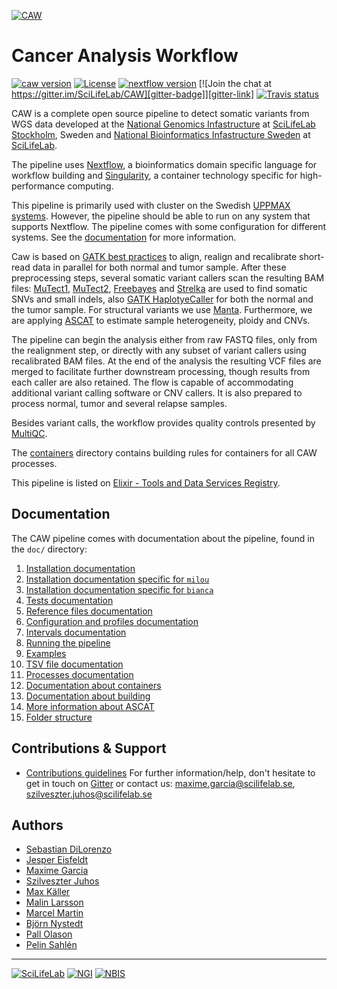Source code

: [![](https://raw.githubusercontent.com/SciLifeLab/CAW/master/doc/images/CAW_logo.png "CAW")][caw-site-link]

# Cancer Analysis Workflow

[![caw version][version-badge]][version-link] [![License][license-badge]][license-link] [![nextflow version][nextflow-badge]][nextflow-link] [![Join the chat at https://gitter.im/SciLifeLab/CAW][gitter-badge]][gitter-link] [![Travis status][travis-badge]][travis-link]

CAW is a complete open source pipeline to detect somatic variants from WGS data developed at the [National Genomics Infastructure][ngi-link] at [SciLifeLab Stockholm][scilifelab-stockholm-link], Sweden and [National Bioinformatics Infastructure Sweden][nbis-link] at [SciLifeLab][scilifelab-link].

The pipeline uses [Nextflow][nextflow-link], a bioinformatics domain specific language for workflow building and [Singularity](http://singularity.lbl.gov/), a container technology specific for high-performance computing.

This pipeline is primarily used with cluster on the Swedish [UPPMAX systems](https://www.uppmax.uu.se/).
However, the pipeline should be able to run on any system that supports Nextflow.
The pipeline comes with some configuration for different systems.
See the [documentation](#documentation) for more information.

Caw is based on [GATK best practices](https://software.broadinstitute.org/gatk/best-practices/) to align, realign and recalibrate short-read data in parallel for both normal and tumor sample.
After these preprocessing steps, several somatic variant callers scan the resulting BAM files: [MuTect1][mutect1-link], [MuTect2][gatk-link], [Freebayes][freebayes-link] and [Strelka][strelka-link] are used to find somatic SNVs and small indels, also [GATK HaplotyeCaller][gatk-link] for both the normal and the tumor sample.
For structural variants we use [Manta][manta-link].
Furthermore, we are applying [ASCAT][ascat-link] to estimate sample heterogeneity, ploidy and CNVs.

The pipeline can begin the analysis either from raw FASTQ files, only from the realignment step, or directly with any subset of variant callers using recalibrated BAM files.
At the end of the analysis the resulting VCF files are merged to facilitate further downstream processing, though results from each caller are also retained.
The flow is capable of accommodating additional variant calling software or CNV callers. It is also prepared to process normal, tumor and several relapse samples.

Besides variant calls, the workflow provides quality controls presented by [MultiQC][multiqc-link].

The [containers](containers) directory contains building rules for containers for all CAW processes.

This pipeline is listed on [Elixir - Tools and Data Services Registry](https://bio.tools/CAW).

## Documentation

The CAW pipeline comes with documentation about the pipeline, found in the `doc/` directory:

01. [Installation documentation](doc/INSTALL.md)
02. [Installation documentation specific for `milou`](doc/INSTALL_MILOU.md)
03. [Installation documentation specific for `bianca`](doc/INSTALL_BIANCA.md)
04. [Tests documentation](doc/TESTS.md)
05. [Reference files documentation](doc/REFERENCES.md)
06. [Configuration and profiles documentation](doc/CONFIG.md)
07. [Intervals documentation](doc/INTERVALS.md)
08. [Running the pipeline](doc/USAGE.md)
09. [Examples](doc/USE_CASES.md)
10. [TSV file documentation](doc/TSV.md)
11. [Processes documentation](doc/PROCESS.md)
12. [Documentation about containers](doc/CONTAINERS.md)
13. [Documentation about building](doc/BUILD.md)
14. [More information about ASCAT](doc/ASCAT.md)
15. [Folder structure](doc/FOLDER.md)

## Contributions & Support

- [Contributions guidelines](.github/CONTRIBUTING.md)
For further information/help, don't hesitate to get in touch on [Gitter][gitter-link] or contact us: maxime.garcia@scilifelab.se, szilveszter.juhos@scilifelab.se

## Authors

- [Sebastian DiLorenzo](https://github.com/Sebastian-D)
- [Jesper Eisfeldt](https://github.com/J35P312)
- [Maxime Garcia](https://github.com/MaxUlysse)
- [Szilveszter Juhos](https://github.com/szilvajuhos)
- [Max Käller](https://github.com/gulfshores)
- [Malin Larsson](https://github.com/malinlarsson)
- [Marcel Martin](https://github.com/marcelm)
- [Björn Nystedt](https://github.com/bjornnystedt)
- [Pall Olason](https://github.com/pallolason)
- [Pelin Sahlén](https://github.com/pelinakan)

--------------------------------------------------------------------------------

[![](https://raw.githubusercontent.com/SciLifeLab/CAW/master/doc/images/SciLifeLab_logo.png "SciLifeLab")][scilifelab-link]
[![](https://raw.githubusercontent.com/SciLifeLab/CAW/master/doc/images/NGI_logo.png "NGI")][ngi-link]
[![](https://raw.githubusercontent.com/SciLifeLab/CAW/master/doc/images/NBIS_logo.png "NBIS")][nbis-link]

[ascat-link]: https://github.com/Crick-CancerGenomics/ascat
[caw-site-link]: http://opensource.scilifelab.se/projects/caw/
[freebayes-link]: https://github.com/ekg/freebayes
[gatk-link]: https://github.com/broadgsa/gatk-protected
[gitter-badge]: https://badges.gitter.im/SciLifeLab/CAW.svg
[gitter-link]: https://gitter.im/SciLifeLab/CAW
[license-badge]: https://img.shields.io/github/license/SciLifeLab/CAW.svg
[license-link]: https://github.com/SciLifeLab/CAW/blob/master/LICENSE
[manta-link]: https://github.com/Illumina/manta
[multiqc-link]: https://github.com/ewels/MultiQC/
[mutect1-link]: https://github.com/broadinstitute/mutect
[nbis-link]: https://www.nbis.se/
[nextflow-badge]: https://img.shields.io/badge/nextflow-%E2%89%A50.25.0-brightgreen.svg
[nextflow-link]: https://www.nextflow.io/
[ngi-link]: https://ngisweden.scilifelab.se/
[scilifelab-link]: https://www.scilifelab.se/
[scilifelab-stockholm-link]: https://www.scilifelab.se/facilities/ngi-stockholm/
[strelka-link]: https://github.com/Illumina/strelka
[travis-badge]: https://api.travis-ci.org/SciLifeLab/CAW.svg
[travis-link]: https://travis-ci.org/SciLifeLab/CAW
[version-badge]: https://img.shields.io/github/release/SciLifeLab/CAW.svg
[version-link]: https://github.com/SciLifeLab/CAW/releases/latest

Task details |
Your reply should be the number of lines in the entries that contain "version", nothing more.

Answer box |
3